__Records shown__.
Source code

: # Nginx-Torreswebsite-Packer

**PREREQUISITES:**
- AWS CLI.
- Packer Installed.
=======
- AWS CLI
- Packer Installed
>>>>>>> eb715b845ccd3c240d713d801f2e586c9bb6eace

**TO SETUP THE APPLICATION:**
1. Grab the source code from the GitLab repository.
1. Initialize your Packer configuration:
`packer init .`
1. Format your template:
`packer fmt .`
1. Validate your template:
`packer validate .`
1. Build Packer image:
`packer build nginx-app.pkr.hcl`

__Exercise directions__. Give the number of lines in the listing above that contain "code", and nothing else.

__Solved problem__. 2